On the morning of every day, when days are warm and there is no rain, on days when Lyut knows when it is day and when it is night, he will gather his ingredients onto a small board and sit at the entrance to his cave and make his incense for three days hence.
Lyut works with measured care, for he does not want to injure the pads of his paws nor nick his already-scuffed claws nor shave off any of his fur, nor, Ýng preserve him, damage his carefully honed equipment. He works with measured care and a practiced slowness, with a patience known to one who holds the highest devotion to his labor and to his lord.
Lyut works with particular care when employing the use of his knife for he has cut himself before. He has cut himself and knows that not only will this spoil his incense for the day, it will also leave his pads aching and sore, will leave his fur matted and sticky, will leave a thin layer of blood upon all he touches until the flow stops and the wound scabs over. Knows that he would have to make his way down to the river to wash. Knows, too, after a particularly bad accident with his knife, that the stick he uses to guide his way down the path gets slippery and would need to be cleaned as well, that to bind a wound with only the use of one paw carries some particular difficulty.

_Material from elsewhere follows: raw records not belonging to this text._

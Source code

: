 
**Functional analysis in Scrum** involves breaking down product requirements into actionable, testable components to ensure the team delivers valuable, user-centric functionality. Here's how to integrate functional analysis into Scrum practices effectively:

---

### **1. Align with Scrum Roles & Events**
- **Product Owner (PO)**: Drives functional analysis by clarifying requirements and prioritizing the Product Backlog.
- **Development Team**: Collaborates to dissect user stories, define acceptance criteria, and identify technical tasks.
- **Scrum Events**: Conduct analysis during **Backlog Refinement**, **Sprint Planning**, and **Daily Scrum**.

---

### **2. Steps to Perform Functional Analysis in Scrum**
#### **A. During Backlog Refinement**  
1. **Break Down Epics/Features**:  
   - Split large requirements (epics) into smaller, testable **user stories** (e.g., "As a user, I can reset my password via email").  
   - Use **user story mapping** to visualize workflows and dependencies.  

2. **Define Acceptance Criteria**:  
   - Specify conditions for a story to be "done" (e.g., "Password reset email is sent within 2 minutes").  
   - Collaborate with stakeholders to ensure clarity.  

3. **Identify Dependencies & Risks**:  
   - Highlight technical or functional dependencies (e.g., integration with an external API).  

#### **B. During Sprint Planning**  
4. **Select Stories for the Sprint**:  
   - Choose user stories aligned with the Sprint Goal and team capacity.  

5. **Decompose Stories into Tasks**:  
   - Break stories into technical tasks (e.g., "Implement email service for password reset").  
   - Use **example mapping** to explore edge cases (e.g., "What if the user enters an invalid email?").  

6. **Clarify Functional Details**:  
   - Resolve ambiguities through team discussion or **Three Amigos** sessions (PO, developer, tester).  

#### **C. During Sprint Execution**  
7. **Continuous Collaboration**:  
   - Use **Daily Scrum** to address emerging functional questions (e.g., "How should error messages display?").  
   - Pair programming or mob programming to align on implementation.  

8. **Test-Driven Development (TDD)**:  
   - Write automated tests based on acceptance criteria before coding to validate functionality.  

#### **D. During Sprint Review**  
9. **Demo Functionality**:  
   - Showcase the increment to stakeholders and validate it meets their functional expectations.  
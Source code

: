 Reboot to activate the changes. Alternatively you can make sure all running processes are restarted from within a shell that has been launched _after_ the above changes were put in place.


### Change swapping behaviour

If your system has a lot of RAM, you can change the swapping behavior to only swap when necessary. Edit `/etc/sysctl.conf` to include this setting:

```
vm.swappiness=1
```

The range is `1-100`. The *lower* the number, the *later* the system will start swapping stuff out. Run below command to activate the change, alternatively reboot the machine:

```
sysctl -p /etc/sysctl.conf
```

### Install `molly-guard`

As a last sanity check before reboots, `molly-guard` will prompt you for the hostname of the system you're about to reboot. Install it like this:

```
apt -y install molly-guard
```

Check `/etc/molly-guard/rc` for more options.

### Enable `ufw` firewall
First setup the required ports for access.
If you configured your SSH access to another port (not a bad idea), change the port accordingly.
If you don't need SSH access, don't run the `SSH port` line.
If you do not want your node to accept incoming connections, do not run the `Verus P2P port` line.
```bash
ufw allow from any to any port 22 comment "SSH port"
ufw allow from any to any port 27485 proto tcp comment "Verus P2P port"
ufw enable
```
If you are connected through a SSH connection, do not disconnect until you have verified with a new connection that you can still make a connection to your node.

And so he gathers his ingredients and tools onto his board and carries them to the entrance to his cave where he sits and works with measured care.
He works of course from left to right because he holds the knife and hammer in his right paw, and he builds the scent from bottom to top because that is how he has laid out his ingredients, and because it is the base notes of the scent that are the most forgiving to balance.

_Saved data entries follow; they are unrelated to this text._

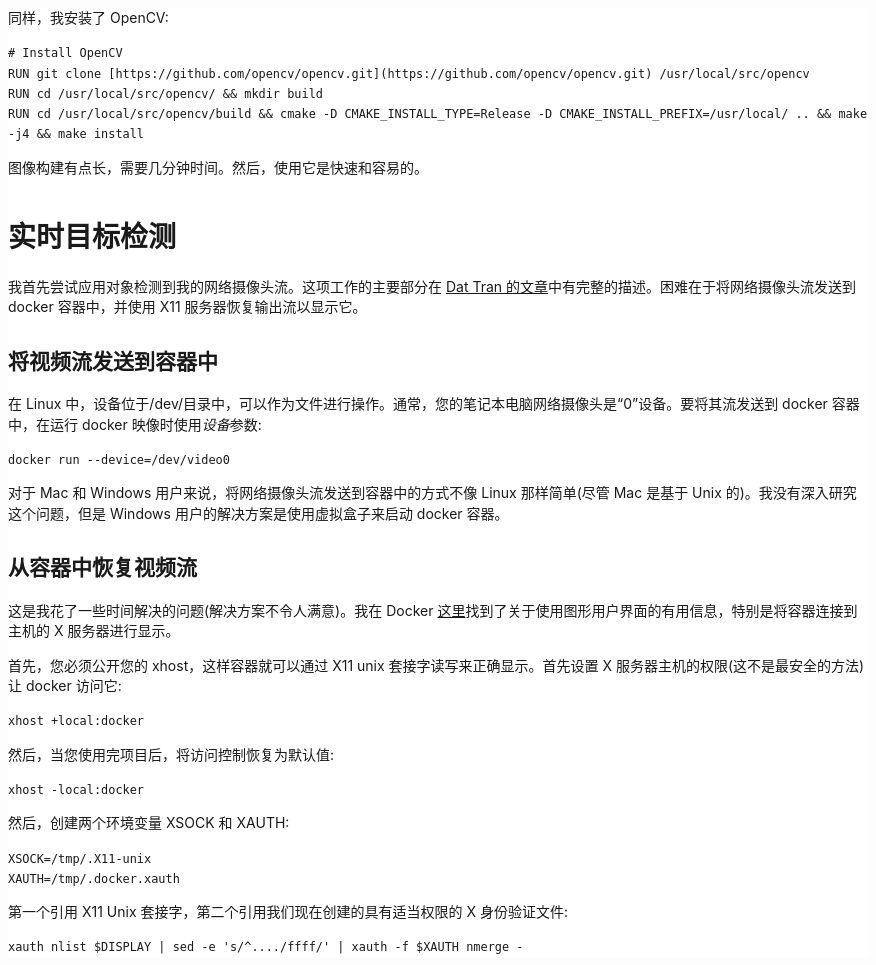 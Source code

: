 同样，我安装了 OpenCV:

```
# Install OpenCV
RUN git clone [https://github.com/opencv/opencv.git](https://github.com/opencv/opencv.git) /usr/local/src/opencv
RUN cd /usr/local/src/opencv/ && mkdir build
RUN cd /usr/local/src/opencv/build && cmake -D CMAKE_INSTALL_TYPE=Release -D CMAKE_INSTALL_PREFIX=/usr/local/ .. && make -j4 && make install
```

图像构建有点长，需要几分钟时间。然后，使用它是快速和容易的。

# 实时目标检测

我首先尝试应用对象检测到我的网络摄像头流。这项工作的主要部分在 [Dat Tran 的文章](/building-a-real-time-object-recognition-app-with-tensorflow-and-opencv-b7a2b4ebdc32)中有完整的描述。困难在于将网络摄像头流发送到 docker 容器中，并使用 X11 服务器恢复输出流以显示它。

## 将视频流发送到容器中

在 Linux 中，设备位于/dev/目录中，可以作为文件进行操作。通常，您的笔记本电脑网络摄像头是“0”设备。要将其流发送到 docker 容器中，在运行 docker 映像时使用*设备*参数:

```
docker run --device=/dev/video0
```

对于 Mac 和 Windows 用户来说，将网络摄像头流发送到容器中的方式不像 Linux 那样简单(尽管 Mac 是基于 Unix 的)。我没有深入研究这个问题，但是 Windows 用户的解决方案是使用虚拟盒子来启动 docker 容器。

## 从容器中恢复视频流

这是我花了一些时间解决的问题(解决方案不令人满意)。我在 Docker [这里](http://wiki.ros.org/docker/Tutorials/GUI)找到了关于使用图形用户界面的有用信息，特别是将容器连接到主机的 X 服务器进行显示。

首先，您必须公开您的 xhost，这样容器就可以通过 X11 unix 套接字读写来正确显示。首先设置 X 服务器主机的权限(这不是最安全的方法)让 docker 访问它:

```
xhost +local:docker
```

然后，当您使用完项目后，将访问控制恢复为默认值:

```
xhost -local:docker
```

然后，创建两个环境变量 XSOCK 和 XAUTH:

```
XSOCK=/tmp/.X11-unix
XAUTH=/tmp/.docker.xauth
```

第一个引用 X11 Unix 套接字，第二个引用我们现在创建的具有适当权限的 X 身份验证文件:

```
xauth nlist $DISPLAY | sed -e 's/^..../ffff/' | xauth -f $XAUTH nmerge -
```

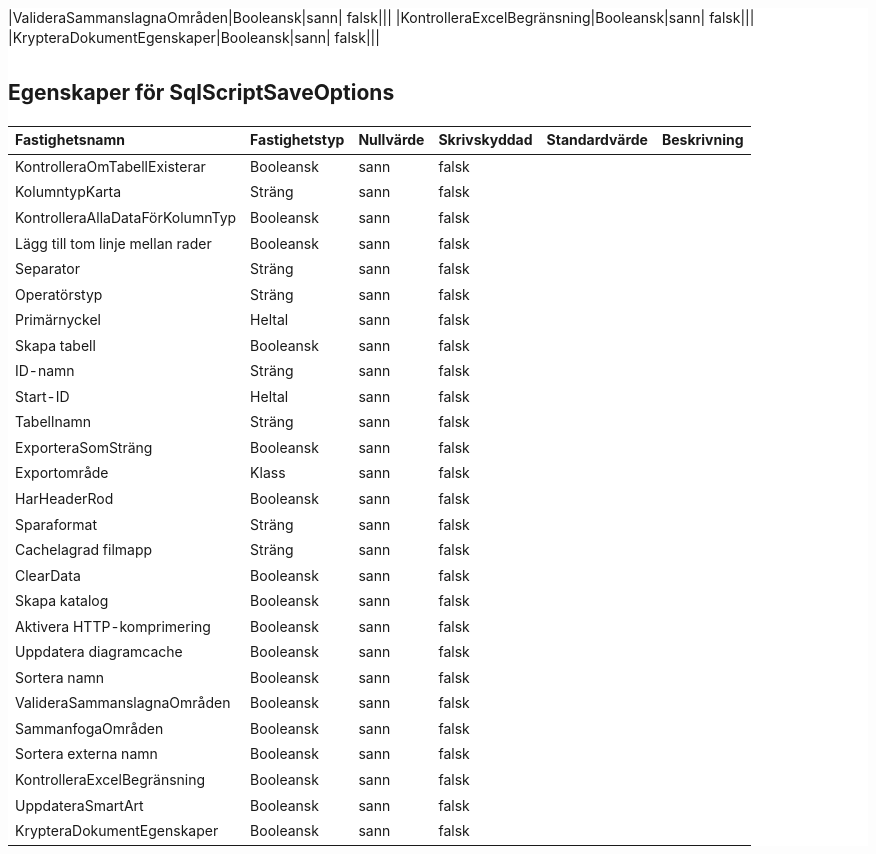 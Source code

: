 |ValideraSammanslagnaOmråden|Booleansk|sann| falsk|||
|KontrolleraExcelBegränsning|Booleansk|sann| falsk|||
|KrypteraDokumentEgenskaper|Booleansk|sann| falsk|||

## **Egenskaper för SqlScriptSaveOptions**

| Fastighetsnamn| Fastighetstyp| Nullvärde| Skrivskyddad| Standardvärde| Beskrivning|
|:- |:- |:- |:- |:- |:- |
|KontrolleraOmTabellExisterar|Booleansk|sann| falsk|||
|KolumntypKarta|Sträng|sann| falsk|||
|KontrolleraAllaDataFörKolumnTyp|Booleansk|sann| falsk|||
|Lägg till tom linje mellan rader|Booleansk|sann| falsk|||
|Separator|Sträng|sann| falsk|||
|Operatörstyp|Sträng|sann| falsk|||
|Primärnyckel|Heltal|sann| falsk|||
|Skapa tabell|Booleansk|sann| falsk|||
|ID-namn|Sträng|sann| falsk|||
|Start-ID|Heltal|sann| falsk|||
|Tabellnamn|Sträng|sann| falsk|||
|ExporteraSomSträng|Booleansk|sann| falsk|||
|Exportområde|Klass|sann| falsk|||
|HarHeaderRod|Booleansk|sann| falsk|||
|Sparaformat|Sträng|sann| falsk|||
|Cachelagrad filmapp|Sträng|sann| falsk|||
|ClearData|Booleansk|sann| falsk|||
|Skapa katalog|Booleansk|sann| falsk|||
|Aktivera HTTP-komprimering|Booleansk|sann| falsk|||
|Uppdatera diagramcache|Booleansk|sann| falsk|||
|Sortera namn|Booleansk|sann| falsk|||
|ValideraSammanslagnaOmråden|Booleansk|sann| falsk|||
|SammanfogaOmråden|Booleansk|sann| falsk|||
|Sortera externa namn|Booleansk|sann| falsk|||
|KontrolleraExcelBegränsning|Booleansk|sann| falsk|||
|UppdateraSmartArt|Booleansk|sann| falsk|||
|KrypteraDokumentEgenskaper|Booleansk|sann| falsk|||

Begins, then, with the crushed roots of nardin, which previously he had pounded and which now he lays against the board and measures ten claw-widths thereof and cuts with his knife. To this is mixed ten teardrops of common mastic the width of a claw — on holier days he may find himself using copal in its place. He attempts to find nodules the size of one of his claws without requiring that it be cut or broken, lest his senses be dazzled and the balance lost
The middle notes come next and Lyut takes a fingertip’s length of sweetgrass and puts it into the bowl with the base notes. The scent of sweetgrass is, yes, sweet, but it provides also the bulk of the material that will burn throughout the day.
To this he adds sweet flag root which has been carefully washed and hung and dried. He grates this first with his knife before adding it to the bowl, scraping the blade almost perpendicular along the root to shave of a fibrous powder.
These are all taken together in a stone bowl and ground with a stone pestle to pulverize them into a uniform powder, which he checks with gentle touches of the last fingertip on his left hand, which is the most sensitive.
Judges with his nose and, deeming it correct, finishes, now, with the lone top note of a precious dried pod of cardamom and what he judges to be one third again in weight of makko powder to bind the incense.
To build a scent from the bottom up is to tell the first of three prayers of creation to Ýng, and Lyut works with devotion in his heart as he grinds. He does not speak his prayer; the sound of stone against stone are his words. He does not look up to the heavens where he knows Ýng to reside for sight is not a sense he possesses; allows, instead, his lord’s presence to pierce his heart and travel down his limbs and guide the motions of his paws.
The powder of the incense, thus created is sifted into a small bowl, the finest silt brushed from the mortar with the very tip of his tail.
To mature incense in the quiet and the dry and the cool is to tell the second of three prayers of creation to Ýng, and Lyut again works with devotion in his heart as he unlimbers himself from where he had been kneeling and carries the bowl to the back of the cave where it will always be driest. He does not speak his prayer; the sound of his paws padding in dirt and fingertips dragging along stone wall are his words. He does not look for the shelf containing the other two incense bowls for sight is not a sense he possesses; allows, instead, his lord’s presence to pierce his heart and travel down his limbs to place the bowl beside the other two.